- TASK REQUIREMENTS -
The listing below should be printed again word for word, without any images.

--- MATERIAL FOR THIS EXERCISE ---

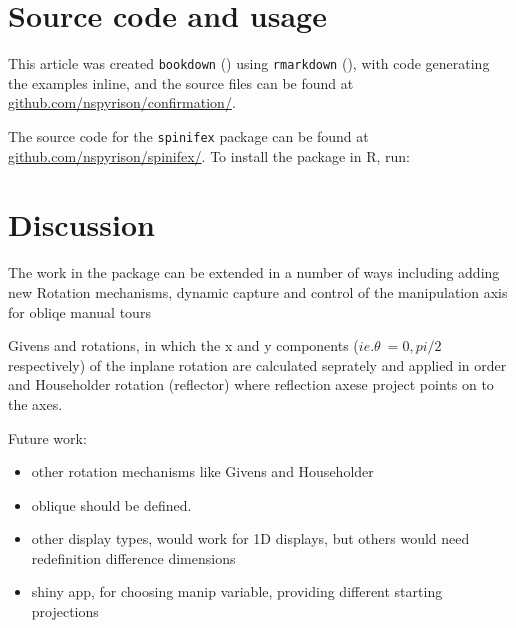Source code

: \documentclass{monashthesis}
\begin{document}
\section{Source code and usage}\label{source-code-and-usage}

This article was created \texttt{bookdown}
(\textcite{xie_bookdown:_2016}) using \texttt{rmarkdown}
(\textcite{xie_r_2018}), with code generating the examples inline, and
the source files can be found at
\href{https://github.com/nspyrison/confirmation/}{github.com/nspyrison/confirmation/}.

The source code for the \texttt{spinifex} package can be found at
\href{https://github.com/nspyrison/spinifex/}{github.com/nspyrison/spinifex/}.
To install the package in R, run:

\begin{Shaded}
\begin{Highlighting}[]
\OperatorTok{::}\NormalTok{(}\NormalTok{)}
\end{Highlighting}
\end{Shaded}

\section{Discussion}\label{discussion}

The work in the package can be extended in a number of ways including
adding new Rotation mechanisms, dynamic capture and control of the
manipulation axis for obliqe manual tours

Givens and rotations, in which the x and y components
(\(ie. \theta~= 0,pi/2\) respectively) of the inplane rotation are
calculated seprately and applied in order and Householder rotation
(reflector) where reflection axese project points on to the axes.

Future work:

\begin{itemize}
\tightlist
\item
  other rotation mechanisms like Givens and Householder
\item
  oblique should be defined.
\item
  other display types, would work for 1D displays, but others would need
  redefinition difference dimensions
\item
  shiny app, for choosing manip variable, providing different starting
  projections
\end{itemize}
\end{document}
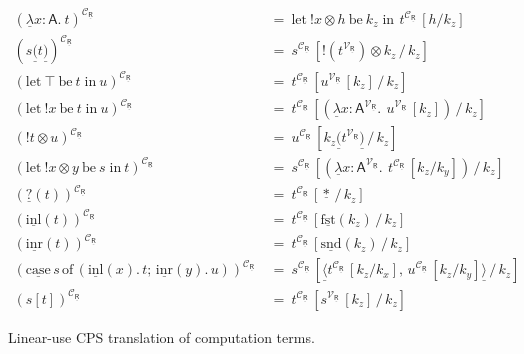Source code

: \documentclass{LMCS}
\newcommand{\comptype}[1]{\underline{#1}}
\newcommand{\VA}{\mathsf{A}}
\newcommand{\CR}{\comptype{\mathsf{R}}}
\newcommand{\In}[2]{#1 \colon  \! #2}
\newcommand{\compop}[1]{\underline{#1}}
\newcommand{\Cstar}{\compop{*}}
\newcommand{\Cpair}[2]{\compop{\langle} #1 , #2 \compop{\rangle}}
\newcommand{\Cfst}[1]{\compop{\mathrm{fst}}(#1)}
\newcommand{\Csnd}[1]{\compop{\mathrm{snd}}(#1)}
\newcommand{\Clam}[3]{\compop{\lambda} \In{#1}{#2}.\: #3}
\newcommand{\Cappl}[2]{#1\compop{(}#2\compop{)}}
\newcommand{\bang}[1]{{! #1}}
\newcommand{\Itop}{\top}
\newcommand{\Ilet}[2]{\mathrm{let}\: {\Itop}\:\mathrm{be}\:{#1} \;\mathrm{in}\: #2}
\newcommand{\banglet}[3]{\mathrm{let}\: {\bang #1}\:\mathrm{be}\:{#2} \;\mathrm{in}\: #3}
\newcommand{\lappl}[2]{#1[#2]}
\newcommand{\copowerterm}[2]{{\bang{#1}}\! \otimes \! #2}
\newcommand{\copowerlet}[4]{\mathrm{let}\: {\copowerterm{#1}{#2}}\:\mathrm{be}\:{#3} \;\mathrm{in}\: #4}
\newcommand{\Cimage}[1]{\compop{?}(#1)}
\newcommand{\Cinl}[1]{\compop{\mathrm{inl}}(#1)}
\newcommand{\Cinr}[1]{\compop{\mathrm{inr}}(#1)}
\newcommand{\Ccase}[5]{\compop{\mathrm{case}} \, #1 \,\mathrm{of}\,( \Cinl{#2}. \, #3 ; \, \Cinr{#4}. \, #5)}
\newcommand{\CpsVT}[1]{#1^{\mathcal{V}_{\CR}}}
\newcommand{\CpsCT}[1]{#1^{\mathcal{C}_{\CR}}}
\begin{document}
\begin{figure}[h!]
\begin{align*}
\CpsCT{(\Clam{x}{\VA}{t})}  & \: = \:  
   \copowerlet{x}{h}{k_z}{\,\CpsCT{t}\,[h/k_z]} 
\\
\CpsCT{(\Cappl{s}{t})}  & \: = \:  
   \CpsCT{s}\,[\copowerterm{(\CpsVT{t})}{k_z} \, / \, k_z]
\\
\CpsCT{(\Ilet{t}{u})}  & \: = \:  
   \CpsCT{t}\,[\lappl{\CpsVT{u}\,}{k_z} \, / \, k_z]
\\
\CpsCT{(\banglet{x}{t}{u})}  & \: = \:  
   \CpsCT{t}\,[(\Clam{x}{\CpsVT{\VA}}{\,\lappl{\CpsVT{u}\,}{k_z}})\, / \, k_z]
\\
\CpsCT{(\copowerterm{t}{u})}  & \: = \:  
   \CpsCT{u}\,[\Cappl{k_z}{\CpsVT{t}} \, / \, k_z]
\\
\CpsCT{(\copowerlet{x}{y}{s}{t})}  & \: = \:  
   \CpsCT{s}\,[(\Clam{x}{\CpsVT{\VA}}{\,\CpsCT{t}\,[k_z/k_y]})\, / \, k_z] 
\\
\CpsCT{(\Cimage{t})}  & \: = \:  \CpsCT{t}\,[\Cstar \, / \, k_z]
\\
\CpsCT{(\Cinl{t})}  & \: = \:  \CpsCT{t}\,[\Cfst{k_z} \, / \, k_z]
\\
\CpsCT{(\Cinr{t})}  & \: = \:  \CpsCT{t}\,[\Csnd{k_z} \, / \, k_z]
\\ 
\CpsCT{(\Ccase{s}{x}{t}{y}{u})}  & \: = \:  
   \CpsCT{s}\,[\Cpair{\CpsCT{t}\,[k_z/k_x]}{\,\CpsCT{u}\,[k_z/k_y]} \, / \, k_z] 
\\
\CpsCT{(\lappl{s}{t})}  & \: = \:  
   \CpsCT{t}\,[\lappl{\CpsVT{s}\,}{k_z} \, / \, k_z]
\end{align*}
\caption{Linear-use CPS translation of computation terms.}
\label{fig:cps:compterms}
\vspace*{10pt}
\end{figure}
\end{document}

---

- RESPONSE -
Source code

: \documentclass{monashthesis}
\begin{document}
\section{Source code and usage}\label{source-code-and-usage}

This article was created \texttt{bookdown}
(\textcite{xie_bookdown:_2016}) using \texttt{rmarkdown}
(\textcite{xie_r_2018}), with code generating the examples inline, and
the source files can be found at
\href{https://github.com/nspyrison/confirmation/}{github.com/nspyrison/confirmation/}.

The source code for the \texttt{spinifex} package can be found at
\href{https://github.com/nspyrison/spinifex/}{github.com/nspyrison/spinifex/}.
To install the package in R, run:

\begin{Shaded}
\begin{Highlighting}[]
\OperatorTok{::}\NormalTok{(}\NormalTok{)}
\end{Highlighting}
\end{Shaded}

\section{Discussion}\label{discussion}

The work in the package can be extended in a number of ways including
adding new Rotation mechanisms, dynamic capture and control of the
manipulation axis for obliqe manual tours

Givens and rotations, in which the x and y components
(\(ie. \theta~= 0,pi/2\) respectively) of the inplane rotation are
calculated seprately and applied in order and Householder rotation
(reflector) where reflection axese project points on to the axes.

Future work:

\begin{itemize}
\tightlist
\item
  other rotation mechanisms like Givens and Householder
\item
  oblique should be defined.
\item
  other display types, would work for 1D displays, but others would need
  redefinition difference dimensions
\item
  shiny app, for choosing manip variable, providing different starting
  projections
\end{itemize}
\end{document}
Source code

: \documentclass{LMCS}
\newcommand{\comptype}[1]{\underline{#1}}
\newcommand{\VA}{\mathsf{A}}
\newcommand{\CR}{\comptype{\mathsf{R}}}
\newcommand{\In}[2]{#1 \colon  \! #2}
\newcommand{\compop}[1]{\underline{#1}}
\newcommand{\Cstar}{\compop{*}}
\newcommand{\Cpair}[2]{\compop{\langle} #1 , #2 \compop{\rangle}}
\newcommand{\Cfst}[1]{\compop{\mathrm{fst}}(#1)}
\newcommand{\Csnd}[1]{\compop{\mathrm{snd}}(#1)}
\newcommand{\Clam}[3]{\compop{\lambda} \In{#1}{#2}.\: #3}
\newcommand{\Cappl}[2]{#1\compop{(}#2\compop{)}}
\newcommand{\bang}[1]{{! #1}}
\newcommand{\Itop}{\top}
\newcommand{\Ilet}[2]{\mathrm{let}\: {\Itop}\:\mathrm{be}\:{#1} \;\mathrm{in}\: #2}
\newcommand{\banglet}[3]{\mathrm{let}\: {\bang #1}\:\mathrm{be}\:{#2} \;\mathrm{in}\: #3}
\newcommand{\lappl}[2]{#1[#2]}
\newcommand{\copowerterm}[2]{{\bang{#1}}\! \otimes \! #2}
\newcommand{\copowerlet}[4]{\mathrm{let}\: {\copowerterm{#1}{#2}}\:\mathrm{be}\:{#3} \;\mathrm{in}\: #4}
\newcommand{\Cimage}[1]{\compop{?}(#1)}
\newcommand{\Cinl}[1]{\compop{\mathrm{inl}}(#1)}
\newcommand{\Cinr}[1]{\compop{\mathrm{inr}}(#1)}
\newcommand{\Ccase}[5]{\compop{\mathrm{case}} \, #1 \,\mathrm{of}\,( \Cinl{#2}. \, #3 ; \, \Cinr{#4}. \, #5)}
\newcommand{\CpsVT}[1]{#1^{\mathcal{V}_{\CR}}}
\newcommand{\CpsCT}[1]{#1^{\mathcal{C}_{\CR}}}
\begin{document}
\begin{figure}[h!]
\begin{align*}
\CpsCT{(\Clam{x}{\VA}{t})}  & \: = \:  
   \copowerlet{x}{h}{k_z}{\,\CpsCT{t}\,[h/k_z]} 
\\
\CpsCT{(\Cappl{s}{t})}  & \: = \:  
   \CpsCT{s}\,[\copowerterm{(\CpsVT{t})}{k_z} \, / \, k_z]
\\
\CpsCT{(\Ilet{t}{u})}  & \: = \:  
   \CpsCT{t}\,[\lappl{\CpsVT{u}\,}{k_z} \, / \, k_z]
\\
\CpsCT{(\banglet{x}{t}{u})}  & \: = \:  
   \CpsCT{t}\,[(\Clam{x}{\CpsVT{\VA}}{\,\lappl{\CpsVT{u}\,}{k_z}})\, / \, k_z]
\\
\CpsCT{(\copowerterm{t}{u})}  & \: = \:  
   \CpsCT{u}\,[\Cappl{k_z}{\CpsVT{t}} \, / \, k_z]
\\
\CpsCT{(\copowerlet{x}{y}{s}{t})}  & \: = \:  
   \CpsCT{s}\,[(\Clam{x}{\CpsVT{\VA}}{\,\CpsCT{t}\,[k_z/k_y]})\, / \, k_z] 
\\
\CpsCT{(\Cimage{t})}  & \: = \:  \CpsCT{t}\,[\Cstar \, / \, k_z]
\\
\CpsCT{(\Cinl{t})}  & \: = \:  \CpsCT{t}\,[\Cfst{k_z} \, / \, k_z]
\\
\CpsCT{(\Cinr{t})}  & \: = \:  \CpsCT{t}\,[\Csnd{k_z} \, / \, k_z]
\\ 
\CpsCT{(\Ccase{s}{x}{t}{y}{u})}  & \: = \:  
   \CpsCT{s}\,[\Cpair{\CpsCT{t}\,[k_z/k_x]}{\,\CpsCT{u}\,[k_z/k_y]} \, / \, k_z] 
\\
\CpsCT{(\lappl{s}{t})}  & \: = \:  
   \CpsCT{t}\,[\lappl{\CpsVT{s}\,}{k_z} \, / \, k_z]
\end{align*}
\caption{Linear-use CPS translation of computation terms.}
\label{fig:cps:compterms}
\vspace*{10pt}
\end{figure}
\end{document}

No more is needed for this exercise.